"""

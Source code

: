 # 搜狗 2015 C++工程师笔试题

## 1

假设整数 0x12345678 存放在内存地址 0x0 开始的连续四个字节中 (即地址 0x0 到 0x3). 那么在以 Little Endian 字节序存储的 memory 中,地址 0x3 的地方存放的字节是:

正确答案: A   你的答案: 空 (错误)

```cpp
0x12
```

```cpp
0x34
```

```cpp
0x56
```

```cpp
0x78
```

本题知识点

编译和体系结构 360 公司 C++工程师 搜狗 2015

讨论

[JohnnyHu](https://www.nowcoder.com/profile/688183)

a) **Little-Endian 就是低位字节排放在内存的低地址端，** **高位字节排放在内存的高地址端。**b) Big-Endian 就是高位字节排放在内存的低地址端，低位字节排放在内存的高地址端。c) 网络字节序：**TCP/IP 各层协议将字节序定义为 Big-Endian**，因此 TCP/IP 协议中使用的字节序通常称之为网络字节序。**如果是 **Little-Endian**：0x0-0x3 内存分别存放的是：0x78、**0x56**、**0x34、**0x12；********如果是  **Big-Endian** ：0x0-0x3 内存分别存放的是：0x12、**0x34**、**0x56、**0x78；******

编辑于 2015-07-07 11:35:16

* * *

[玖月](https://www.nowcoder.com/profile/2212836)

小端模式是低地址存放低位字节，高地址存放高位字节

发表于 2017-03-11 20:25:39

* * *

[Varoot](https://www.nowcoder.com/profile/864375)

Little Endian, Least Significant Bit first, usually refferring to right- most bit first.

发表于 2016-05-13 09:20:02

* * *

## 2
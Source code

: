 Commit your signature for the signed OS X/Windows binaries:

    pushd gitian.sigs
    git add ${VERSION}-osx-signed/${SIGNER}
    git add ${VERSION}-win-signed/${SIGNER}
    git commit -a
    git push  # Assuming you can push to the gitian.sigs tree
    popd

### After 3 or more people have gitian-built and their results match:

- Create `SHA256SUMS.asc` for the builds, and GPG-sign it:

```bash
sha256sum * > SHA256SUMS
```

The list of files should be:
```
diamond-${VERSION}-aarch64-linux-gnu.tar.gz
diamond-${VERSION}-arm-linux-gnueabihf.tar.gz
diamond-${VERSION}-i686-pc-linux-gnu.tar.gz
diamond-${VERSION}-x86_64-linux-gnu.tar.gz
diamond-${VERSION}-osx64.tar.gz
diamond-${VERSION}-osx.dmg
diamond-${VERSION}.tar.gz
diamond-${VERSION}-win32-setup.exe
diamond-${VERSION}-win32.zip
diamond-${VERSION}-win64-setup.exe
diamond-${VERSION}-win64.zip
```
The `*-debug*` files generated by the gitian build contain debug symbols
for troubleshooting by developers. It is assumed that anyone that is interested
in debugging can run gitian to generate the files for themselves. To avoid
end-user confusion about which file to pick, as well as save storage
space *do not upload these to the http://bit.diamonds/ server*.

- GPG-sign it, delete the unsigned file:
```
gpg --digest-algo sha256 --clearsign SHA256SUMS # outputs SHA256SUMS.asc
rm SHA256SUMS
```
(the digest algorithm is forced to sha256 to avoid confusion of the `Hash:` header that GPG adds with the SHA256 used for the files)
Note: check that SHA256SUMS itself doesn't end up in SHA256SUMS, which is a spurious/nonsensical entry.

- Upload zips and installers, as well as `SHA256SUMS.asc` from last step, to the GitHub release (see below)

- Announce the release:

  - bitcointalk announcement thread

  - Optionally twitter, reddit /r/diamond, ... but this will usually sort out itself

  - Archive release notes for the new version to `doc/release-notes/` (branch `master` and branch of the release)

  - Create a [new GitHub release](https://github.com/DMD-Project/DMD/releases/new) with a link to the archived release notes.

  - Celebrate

"""

» WHAT IS BEING ASKED
Filter the entries by the string "well" and copy each matching line.

» SOLUTION FOR THIS EXERCISE
end-user confusion about which file to pick, as well as save storage
- Upload zips and installers, as well as `SHA256SUMS.asc` from last step, to the GitHub release (see below)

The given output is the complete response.